Dinner at the Homesick Restaurant - Anne Tyler [110]
He opened the door and got in. It was a Dodge, not nearly as old as Dan’s car but almost as worn-looking, as if it had been used a great deal. The woman inside was plump and fortyish. Her eyes were swollen and tears had streaked her cheeks, but he trusted her anyhow; you’d think she was his mother, the way she scolded him. “Are you out of your mind? Do you want to get killed? Do you know the kind of perverts in this world? Make sure your door’s shut. Lock it, dammit; we’re not in downtown Sleepy Hollow. Fasten your seat belt. Hook up your shoulder harness.”

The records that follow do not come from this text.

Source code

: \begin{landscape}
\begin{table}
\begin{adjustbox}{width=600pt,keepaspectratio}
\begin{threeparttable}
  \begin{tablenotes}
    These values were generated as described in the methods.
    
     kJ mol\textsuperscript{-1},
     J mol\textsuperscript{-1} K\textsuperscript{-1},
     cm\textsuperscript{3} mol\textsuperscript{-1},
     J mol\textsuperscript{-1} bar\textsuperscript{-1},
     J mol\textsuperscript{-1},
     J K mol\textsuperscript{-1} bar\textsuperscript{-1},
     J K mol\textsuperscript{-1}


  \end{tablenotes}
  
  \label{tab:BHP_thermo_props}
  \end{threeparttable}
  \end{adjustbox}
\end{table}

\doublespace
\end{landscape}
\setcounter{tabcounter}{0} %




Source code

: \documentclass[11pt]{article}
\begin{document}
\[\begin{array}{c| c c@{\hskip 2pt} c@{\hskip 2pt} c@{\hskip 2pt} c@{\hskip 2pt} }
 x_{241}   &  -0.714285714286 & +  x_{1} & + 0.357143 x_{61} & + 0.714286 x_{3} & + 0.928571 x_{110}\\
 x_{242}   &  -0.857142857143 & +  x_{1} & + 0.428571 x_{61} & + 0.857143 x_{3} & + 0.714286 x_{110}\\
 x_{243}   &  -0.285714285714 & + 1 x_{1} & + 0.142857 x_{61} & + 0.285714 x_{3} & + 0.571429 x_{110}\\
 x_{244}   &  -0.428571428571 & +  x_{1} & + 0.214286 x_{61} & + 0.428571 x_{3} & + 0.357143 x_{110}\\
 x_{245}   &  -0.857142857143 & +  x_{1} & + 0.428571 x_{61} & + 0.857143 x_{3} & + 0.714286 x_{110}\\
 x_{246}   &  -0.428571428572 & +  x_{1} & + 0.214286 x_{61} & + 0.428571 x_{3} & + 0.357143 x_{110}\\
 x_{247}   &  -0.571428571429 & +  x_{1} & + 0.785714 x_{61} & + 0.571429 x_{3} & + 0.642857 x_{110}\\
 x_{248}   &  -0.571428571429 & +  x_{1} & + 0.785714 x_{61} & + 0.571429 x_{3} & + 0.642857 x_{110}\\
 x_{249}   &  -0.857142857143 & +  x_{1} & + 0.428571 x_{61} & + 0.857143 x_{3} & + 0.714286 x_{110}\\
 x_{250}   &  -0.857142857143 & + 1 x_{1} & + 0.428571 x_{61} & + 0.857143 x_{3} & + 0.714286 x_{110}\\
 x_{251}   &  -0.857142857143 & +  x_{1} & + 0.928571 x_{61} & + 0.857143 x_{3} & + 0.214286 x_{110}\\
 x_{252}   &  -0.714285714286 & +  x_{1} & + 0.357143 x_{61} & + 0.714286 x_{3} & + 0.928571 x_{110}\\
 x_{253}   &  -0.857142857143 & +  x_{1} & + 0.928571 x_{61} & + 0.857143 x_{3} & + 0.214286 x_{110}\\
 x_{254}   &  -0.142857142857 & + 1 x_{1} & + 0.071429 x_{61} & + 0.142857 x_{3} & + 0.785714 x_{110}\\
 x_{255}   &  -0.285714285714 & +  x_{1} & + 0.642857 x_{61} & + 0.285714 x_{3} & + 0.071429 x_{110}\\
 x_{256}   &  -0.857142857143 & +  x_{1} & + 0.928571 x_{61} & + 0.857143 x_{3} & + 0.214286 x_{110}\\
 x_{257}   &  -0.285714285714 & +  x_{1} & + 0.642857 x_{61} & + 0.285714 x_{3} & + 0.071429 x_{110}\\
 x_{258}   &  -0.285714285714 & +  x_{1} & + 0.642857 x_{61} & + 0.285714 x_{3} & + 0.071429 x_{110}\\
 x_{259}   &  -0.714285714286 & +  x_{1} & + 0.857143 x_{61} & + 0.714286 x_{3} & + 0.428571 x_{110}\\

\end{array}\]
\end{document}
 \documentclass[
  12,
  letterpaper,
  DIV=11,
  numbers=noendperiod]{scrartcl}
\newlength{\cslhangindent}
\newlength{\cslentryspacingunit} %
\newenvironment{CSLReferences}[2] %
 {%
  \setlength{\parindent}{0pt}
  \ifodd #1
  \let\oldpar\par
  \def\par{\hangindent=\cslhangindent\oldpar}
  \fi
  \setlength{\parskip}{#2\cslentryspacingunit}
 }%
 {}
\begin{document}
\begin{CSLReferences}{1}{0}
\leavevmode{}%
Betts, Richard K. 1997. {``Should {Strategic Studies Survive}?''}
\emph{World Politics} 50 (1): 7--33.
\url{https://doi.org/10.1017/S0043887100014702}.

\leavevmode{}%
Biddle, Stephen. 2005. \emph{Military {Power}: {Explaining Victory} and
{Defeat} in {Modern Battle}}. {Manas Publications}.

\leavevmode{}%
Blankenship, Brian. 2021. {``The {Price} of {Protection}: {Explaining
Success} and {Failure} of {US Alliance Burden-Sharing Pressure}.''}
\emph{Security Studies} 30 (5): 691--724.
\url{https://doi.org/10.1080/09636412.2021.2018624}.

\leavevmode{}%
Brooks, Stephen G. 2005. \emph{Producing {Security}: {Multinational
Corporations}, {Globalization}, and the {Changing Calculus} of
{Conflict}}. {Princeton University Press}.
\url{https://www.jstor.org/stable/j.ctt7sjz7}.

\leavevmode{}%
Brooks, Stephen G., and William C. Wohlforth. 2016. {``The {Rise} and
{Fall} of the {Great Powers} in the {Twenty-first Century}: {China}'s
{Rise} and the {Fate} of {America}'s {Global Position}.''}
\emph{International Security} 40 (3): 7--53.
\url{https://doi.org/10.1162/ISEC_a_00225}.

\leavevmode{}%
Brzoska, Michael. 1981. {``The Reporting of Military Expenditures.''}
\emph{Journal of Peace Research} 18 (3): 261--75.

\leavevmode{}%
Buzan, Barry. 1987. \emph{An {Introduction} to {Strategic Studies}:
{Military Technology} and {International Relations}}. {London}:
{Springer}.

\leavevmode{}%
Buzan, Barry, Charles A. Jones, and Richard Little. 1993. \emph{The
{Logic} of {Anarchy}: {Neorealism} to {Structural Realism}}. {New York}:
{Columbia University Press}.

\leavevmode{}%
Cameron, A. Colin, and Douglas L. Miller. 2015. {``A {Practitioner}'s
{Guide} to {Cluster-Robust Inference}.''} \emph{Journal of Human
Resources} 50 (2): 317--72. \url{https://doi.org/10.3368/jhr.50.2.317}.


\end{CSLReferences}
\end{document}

He was happy to obey. He adjusted some complicated kind of buckle while the woman, sniffling, ground the gears and shot back into traffic. “What’s your name?” she asked him.
“Luke.”
“Well, Luke, are you a total idiot? Does your mother know you’re hitching rides? Where are your parents in all of this?”
“Oh, ah, Baltimore,” he said. “I don’t guess you would be going there.”
“God, no, what would I want with Baltimore?”
“Well, where are you going?”
“I don’t know,” she told him.
“You don’t know?”
He looked at her. The tears were streaming down her cheeks again. “Um, maybe—” he said.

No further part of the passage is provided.